Plain-text document sources

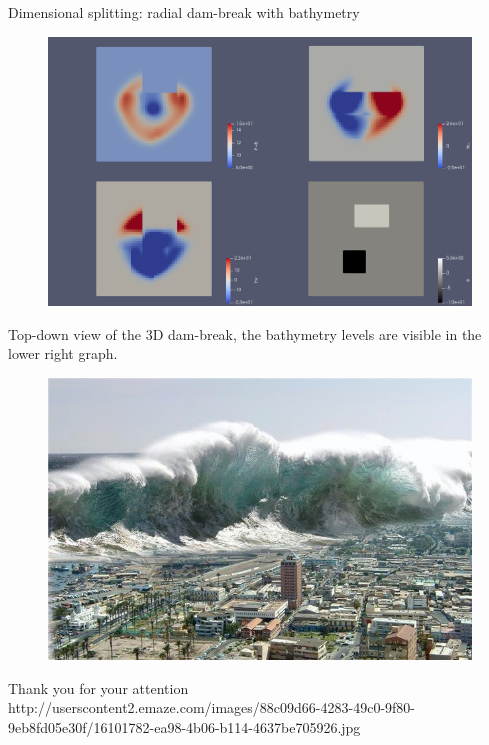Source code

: \documentclass[shortpres]{beamer}
\newcommand{\imgfullscale}{0.75}
\begin{document}
\begin{frame}{Dimensional splitting: radial dam-break with bathymetry}
		\begin{figure}
			\includegraphics[clip, width=\imgfullscale\linewidth]{img/2d_obstacle.png}
		\end{figure}
		Top-down view of the 3D dam-break, \newline the bathymetry levels are visible in the lower right graph. 
		
\end{frame}

\begin{frame}{}
	\begin{figure}
		\includegraphics[clip, width=\imgfullscale\linewidth]{img/tsunami.jpg}
	\end{figure}
	\centering
	Thank you for your attention
	\\
	\vfill
	\flushleft
	{\fontsize{5}{5} \selectfont http://userscontent2.emaze.com/images/88c09d66-4283-49c0-9f80-9eb8fd05e30f/16101782-ea98-4b06-b114-4637be705926.jpg}
\end{frame}
\end{document}
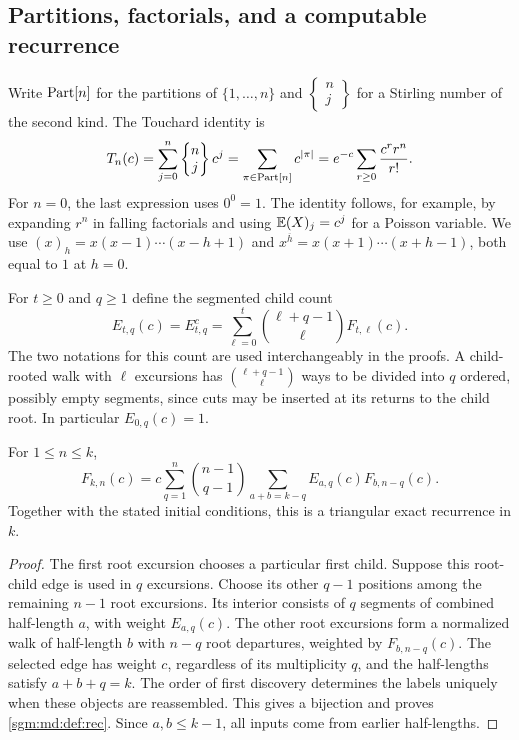 \documentclass[11pt,letterpaper]{article}
\theoremstyle{remark}\newtheorem{remark}[theorem]{Remark}
\newcommand{\fall}[2]{(#1)_{#2}}\newcommand{\rise}[2]{#1^{\overline{#2}}}
\newcommand{\Stir}[2]{\left\{\begin{matrix}#1\\#2\end{matrix}\right\}}
\theoremstyle{definition}\newtheorem{definition}[theorem]{Definition}
\begin{document}
\subsection{Partitions, factorials, and a computable recurrence}

Write $\Part[n]$ for the partitions of $\{1,\ldots,n\}$ and
$\Stir{n}{j}$ for a Stirling number of the second kind. The Touchard
identity is
\begin{equation}\label{sgm:md:def:Touchard}
 T_n(c)=\sum_{j=0}^n\Stir{n}{j}c^j
       =\sum_{\pi\in\Part[n]}c^{|\pi|}
       =e^{-c}\sum_{r\ge0}\frac{c^rr^n}{r!}.
\end{equation}
For $n=0$, the last expression uses $0^0=1$. The identity follows,
for example, by expanding $r^n$ in falling factorials and using
$\E\fall{X}{j}=c^j$ for a Poisson variable. We use
$\fall{x}{h}=x(x-1)\cdots(x-h+1)$ and
$\rise{x}{h}=x(x+1)\cdots(x+h-1)$, both equal to $1$ at $h=0$.

For $t\ge0$ and $q\ge1$ define the segmented child count
\begin{equation}\label{sgm:md:def:child}
 E_{t,q}(c)=E^c_{t,q}
   =\sum_{\ell=0}^t\binom{\ell+q-1}{\ell}F_{t,\ell}(c).
\end{equation}
The two notations for this count are used interchangeably in the
proofs. A child-rooted walk with $\ell$ excursions has
$\binom{\ell+q-1}{\ell}$ ways to be divided into $q$ ordered,
possibly empty segments, since cuts may be inserted at its returns
to the child root. In particular $E_{0,q}(c)=1$.

\begin{proposition}\label{sgm:md:def:recurrence}
For $1\le n\le k$,
\begin{equation}\label{sgm:md:def:rec}
 F_{k,n}(c)
 =c\sum_{q=1}^n\binom{n-1}{q-1}
      \sum_{a+b=k-q}E_{a,q}(c)F_{b,n-q}(c).
\end{equation}
Together with the stated initial conditions, this is a triangular
exact recurrence in $k$.
\end{proposition}
\begin{proof}
The first root excursion chooses a particular first child. Suppose
this root-child edge is used in $q$ excursions. Choose its other
$q-1$ positions among the remaining $n-1$ root excursions. Its
interior consists of $q$ segments of combined half-length $a$, with
weight $E_{a,q}(c)$. The other root excursions form a normalized walk
of half-length $b$ with $n-q$ root departures, weighted by
$F_{b,n-q}(c)$. The selected edge has weight $c$, regardless of its
multiplicity $q$, and the half-lengths satisfy $a+b+q=k$.
The order of first discovery determines the labels uniquely when
these objects are reassembled. This gives a bijection and proves
\eqref{sgm:md:def:rec}. Since $a,b\le k-1$, all inputs come from earlier
half-lengths.
\end{proof}
\end{document}
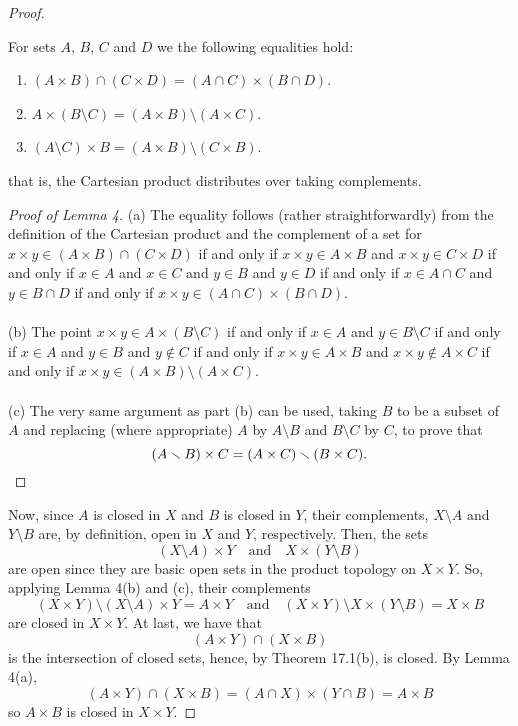 \begin{proof}
\begin{lemma}
For sets $A$, $B$, $C$ and $D$ we the following equalities hold:
\begin{enumerate}[noitemsep,label=(\alph*)]
\item $(A\times B)\cap (C\times D)=(A\cap C)\times (B\cap D)$.
\item $A\times (B\setminus C)=(A\times B)\setminus (A\times C)$.
\item $(A\setminus C)\times B=(A\times B)\setminus (C\times B)$.
\end{enumerate}
that is, the Cartesian product distributes over taking
complements.
\end{lemma}
\begin{proof}[Proof of Lemma 4]
\renewcommand\qedsymbol{$\clubsuit$}
(a) The equality follows (rather straightforwardly) from the
definition of the Cartesian product and the complement of a set
for $x\times y\in (A\times B)\cap (C\times D)$ if and only if
$x\times y\in A\times B$ and $x\times y\in C\times D$ if and only
if $x\in A$ and $x\in C$ and $y\in B$ and $y\in D$ if and only if
$x\in A\cap C$ and $y\in B\cap D$ if and only if $x\times y\in
(A\cap C)\times (B\cap D)$.
\\\\
(b) The point $x\times y\in A\times (B\setminus C)$ if and only
if $x\in A$ and $y\in B\setminus C$ if and only if $x\in A$ and
$y\in B$ and $y\notin C$ if and only if $x\times y\in A\times B$
and $x\times y\notin A\times C$ if and only if $x\times y\in
(A\times B)\setminus (A\times C)$.
\\\\
(c) The very same argument as part (b) can be used, taking $B$ to
be a subset of $A$ and replacing (where appropriate) $A$ by
$A\setminus B$ and $B\setminus C$ by $C$, to prove that
\[
(A\setminus B)\times C=(A\times C)\setminus (B\times C).\qedhere
\]
\end{proof}
Now, since $A$ is closed in $X$ and $B$ is closed in $Y$, their
complements, $X\setminus A$ and $Y\setminus B$ are, by
definition, open in $X$ and $Y$, respectively. Then, the sets
\[
(X\setminus A)\times Y
\quad
\text{and}
\quad
X\times (Y\setminus B)
\]
are open since they are basic open sets in the product topology
on $X\times Y$. So, applying Lemma 4(b) and (c), their
complements
\[
(X\times Y)\setminus (X\setminus A)\times Y=A\times Y
\quad
\text{and}
\quad
(X\times Y)\setminus X\times (Y\setminus B)=X\times B
\]
are closed in $X\times Y$. At last, we have that
\[
(A\times Y)\cap (X\times B)
\]
is the intersection of closed sets, hence, by Theorem 17.1(b), is
closed. By Lemma 4(a),
\[
(A\times Y)\cap (X\times B)=(A\cap X)\times (Y\cap B)=A\times B
\]
so $A\times B$ is closed in $X\times Y$.
\end{proof}
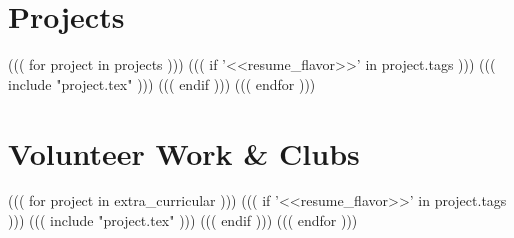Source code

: \documentclass[letterpaper]{article}
\newcommand\textstyleMainColor[1]{\textcolor{headerMainColor}{#1}}
\begin{document}
\clearpage

\section{\textstyleMainColor{Projects}}
{\color{headerMainColor}{\hrule height 0.2pt}}
\vspace{2pt}
((( for project in projects )))
((( if '<<resume_flavor>>' in project.tags )))
((( include "project.tex" )))
((( endif )))
((( endfor )))

\section{\textstyleMainColor{Volunteer Work \& Clubs}}
{\color{headerMainColor}{\hrule height 0.2pt}}
\vspace{2pt}
((( for project in extra_curricular )))
((( if '<<resume_flavor>>' in project.tags )))
((( include "project.tex" )))
((( endif )))
((( endfor )))
\end{document}
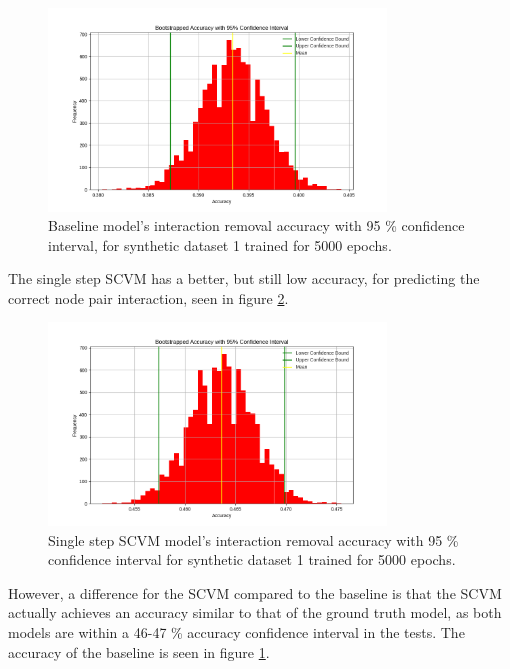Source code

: \begin{figure}[H]
    \centering
    \includegraphics[width=0.8\textwidth]{0_images/rq1_baseline_accuracy.png}
    \caption{Baseline model's interaction removal accuracy with 95 \% confidence interval, for synthetic dataset 1 trained for 5000 epochs.}
    \label{fig:RQ1:baseline_accuracy}
\end{figure}
\noindent 
The single step SCVM has a better, but still low accuracy, for predicting the correct node pair interaction, seen in figure \ref{fig:RQ1:SCVM_accuracy}.
\begin{figure}[H]
    \centering
    \includegraphics[width=0.8\textwidth]{0_images/rq1_SCVM_accuracy.png}
    \caption{Single step SCVM model's interaction removal accuracy with 95 \% confidence interval for synthetic dataset 1 trained for 5000 epochs.}
    \label{fig:RQ1:SCVM_accuracy}
\end{figure}
\noindent
However, a difference for the SCVM compared to the baseline is that the SCVM actually achieves an accuracy similar to that of the ground truth model, as both  models are within a 46-47 \% accuracy confidence interval in the tests.
The accuracy of the baseline is seen in figure \ref{fig:RQ1:baseline_accuracy}.

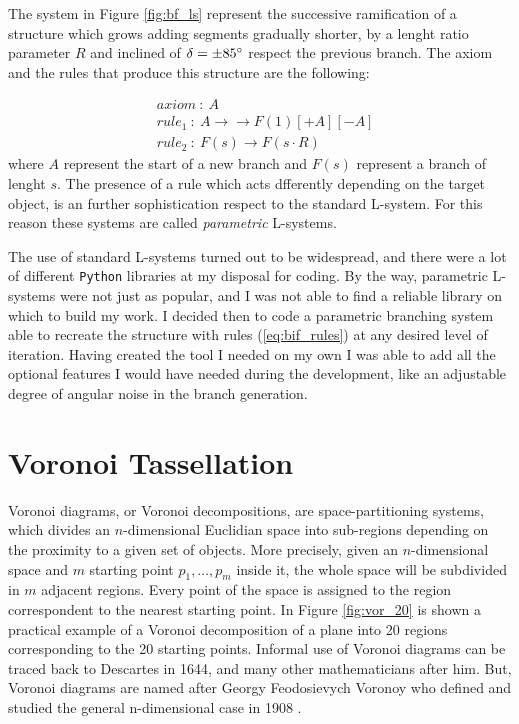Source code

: \documentclass[12pt,a4paper]{report}
\providecommand{\DIFdelbegin}{} %
\providecommand{\DIFdelend}{} %
\newcommand{\DIFscaledelfig}{0.5}
\newlength{\DIFdelgraphicswidth} %
\newlength{\DIFdelgraphicsheight} %
\newcommand{\DIFdelincludegraphics}[2][]{%
\sbox{\DIFdelgraphicsbox}{\DIFOincludegraphics[#1]{#2}}%
\settoboxwidth{\DIFdelgraphicswidth}{\DIFdelgraphicsbox} %
\settoboxtotalheight{\DIFdelgraphicsheight}{\DIFdelgraphicsbox} %
\scalebox{\DIFscaledelfig}{%
\parbox[b]{\DIFdelgraphicswidth}{\usebox{\DIFdelgraphicsbox}\\[-\baselineskip] \rule{\DIFdelgraphicswidth}{0em}}\llap{\resizebox{\DIFdelgraphicswidth}{\DIFdelgraphicsheight}{%
\setlength{\unitlength}{\DIFdelgraphicswidth}%
\begin{picture}(1,1)%
\thicklines\linethickness{2pt} %
{\color[rgb]{1,0,0}\put(0,0){\framebox(1,1){}}}%
{\color[rgb]{1,0,0}\put(0,0){\line( 1,1){1}}}%
{\color[rgb]{1,0,0}\put(0,1){\line(1,-1){1}}}%
\end{picture}%
}\hspace*{3pt}}} %
} %
\DeclareRobustCommand{\DIFdelbegin}{\DIFOdelbegin \let\includegraphics\DIFdelincludegraphics} %
\DeclareRobustCommand{\DIFdelend}{\DIFOaddend \let\includegraphics\DIFOincludegraphics} %
\begin{document}
\DIFdelbegin %

\DIFdelend The system in Figure \ref{fig:bf_ls} represent the successive ramification of a structure which grows adding segments gradually shorter, by a lenght ratio parameter $R$ and inclined of $\delta = \pm 85 \degree$ respect the previous branch. The axiom and the rules that produce this structure are the following:

    \begin{align}
        & axiom\ :\ A \label{eq:bif_rules} \\
        & rule_1\ :\ A \rightarrow → F(1)[+A][-A] \nonumber \\
        & rule_2\ :\ F(s) \rightarrow F(s\cdot R) \nonumber
    \end{align}
    where $A$ represent the start of a new branch  and $F(s)$ represent a branch of lenght $s$. The presence of a rule which acts dfferently depending on the target object, is an further sophistication respect to the standard L-system. For this reason these systems are called \textit{parametric} L-systems.

    The use of standard L-systems turned out to be widespread, and there were a lot of different \texttt{Python} libraries at my disposal for coding. By the way, parametric L-systems were not just as popular, and I was not able to find a reliable library on which to build my work. I decided then to code a parametric branching system able to recreate the structure with rules (\ref{eq:bif_rules}) at any desired level of iteration. Having created the tool I needed on my own I was able to add all the optional features I would have needed during the development, like an adjustable degree of angular noise in the branch generation.

\section{Voronoi Tassellation} \label{ssec:vor_tass}
    Voronoi diagrams, or Voronoi decompositions, are space-partitioning systems, which divides an $n$-dimensional Euclidian space into sub-regions depending on the proximity to a given set of objects. More precisely, given an $n$-dimensional space and $m$ starting point $p_1,\dots, p_m$ inside it, the whole space will be subdivided in $m$ adjacent regions. Every point of the space is assigned to the region correspondent to the nearest starting point. In Figure \ref{fig:vor_20} is shown a practical example of a Voronoi decomposition of a plane into 20 regions corresponding to the 20 starting points. Informal use of Voronoi diagrams can be traced back to Descartes in 1644, and many other mathematicians after him. But, Voronoi diagrams are named after Georgy Feodosievych Voronoy who defined and studied the general n-dimensional case in 1908 \cite{VoronoiNouvellesAD}.
\end{document}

# ACTIVITY:
Working from the records above, write out verbatim only the lines from the line containing "and $x\times y\notin" through the line containing "(X\times Y)\setminus (X\setminus".

# SOLUTION TO THIS EXERCISE:
and $x\times y\notin A\times C$ if and only if $x\times y\in
(A\times B)\setminus (A\times C)$.
\\\\
(c) The very same argument as part (b) can be used, taking $B$ to
be a subset of $A$ and replacing (where appropriate) $A$ by
$A\setminus B$ and $B\setminus C$ by $C$, to prove that
\[
(A\setminus B)\times C=(A\times C)\setminus (B\times C).\qedhere
\]
\end{proof}
Now, since $A$ is closed in $X$ and $B$ is closed in $Y$, their
complements, $X\setminus A$ and $Y\setminus B$ are, by
definition, open in $X$ and $Y$, respectively. Then, the sets
\[
(X\setminus A)\times Y
\quad
\text{and}
\quad
X\times (Y\setminus B)
\]
are open since they are basic open sets in the product topology
on $X\times Y$. So, applying Lemma 4(b) and (c), their
complements
\[
(X\times Y)\setminus (X\setminus A)\times Y=A\times Y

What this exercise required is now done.